Task to complete — Set every line of the data down again exactly, and keep the pictures out.

Task inputs —
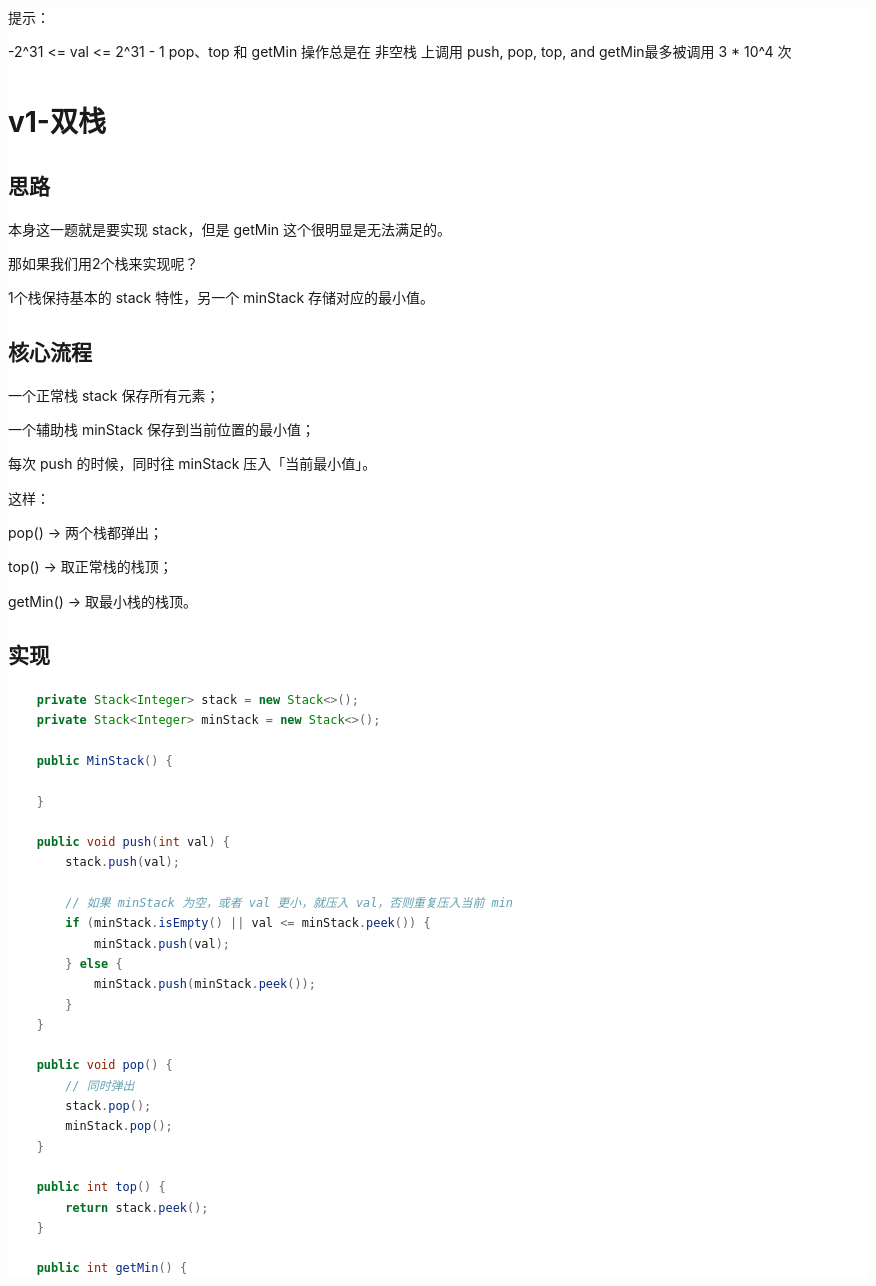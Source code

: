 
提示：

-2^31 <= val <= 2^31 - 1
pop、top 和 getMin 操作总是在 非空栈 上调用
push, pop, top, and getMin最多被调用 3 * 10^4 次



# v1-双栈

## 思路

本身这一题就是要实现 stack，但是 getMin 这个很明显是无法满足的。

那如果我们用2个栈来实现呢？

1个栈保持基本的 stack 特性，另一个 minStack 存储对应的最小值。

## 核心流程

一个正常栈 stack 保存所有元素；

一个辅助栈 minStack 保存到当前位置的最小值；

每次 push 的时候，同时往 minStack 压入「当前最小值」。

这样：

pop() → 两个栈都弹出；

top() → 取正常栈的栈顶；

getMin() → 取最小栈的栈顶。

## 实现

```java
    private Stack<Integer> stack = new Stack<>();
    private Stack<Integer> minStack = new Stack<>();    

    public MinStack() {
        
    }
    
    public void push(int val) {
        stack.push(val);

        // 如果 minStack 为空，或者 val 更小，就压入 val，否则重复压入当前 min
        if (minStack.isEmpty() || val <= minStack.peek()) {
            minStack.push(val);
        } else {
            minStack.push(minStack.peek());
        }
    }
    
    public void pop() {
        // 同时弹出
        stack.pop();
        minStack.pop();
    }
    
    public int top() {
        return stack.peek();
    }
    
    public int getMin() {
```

Exercise answer —
Source code

: 
提示：

-2^31 <= val <= 2^31 - 1
pop、top 和 getMin 操作总是在 非空栈 上调用
push, pop, top, and getMin最多被调用 3 * 10^4 次



# v1-双栈

## 思路

本身这一题就是要实现 stack，但是 getMin 这个很明显是无法满足的。

那如果我们用2个栈来实现呢？

1个栈保持基本的 stack 特性，另一个 minStack 存储对应的最小值。

## 核心流程

一个正常栈 stack 保存所有元素；

一个辅助栈 minStack 保存到当前位置的最小值；

每次 push 的时候，同时往 minStack 压入「当前最小值」。

这样：

pop() → 两个栈都弹出；

top() → 取正常栈的栈顶；

getMin() → 取最小栈的栈顶。

## 实现

```java
    private Stack<Integer> stack = new Stack<>();
    private Stack<Integer> minStack = new Stack<>();    

    public MinStack() {
        
    }
    
    public void push(int val) {
        stack.push(val);

        // 如果 minStack 为空，或者 val 更小，就压入 val，否则重复压入当前 min
        if (minStack.isEmpty() || val <= minStack.peek()) {
            minStack.push(val);
        } else {
            minStack.push(minStack.peek());
        }
    }
    
    public void pop() {
        // 同时弹出
        stack.pop();
        minStack.pop();
    }
    
    public int top() {
        return stack.peek();
    }
    
    public int getMin() {
```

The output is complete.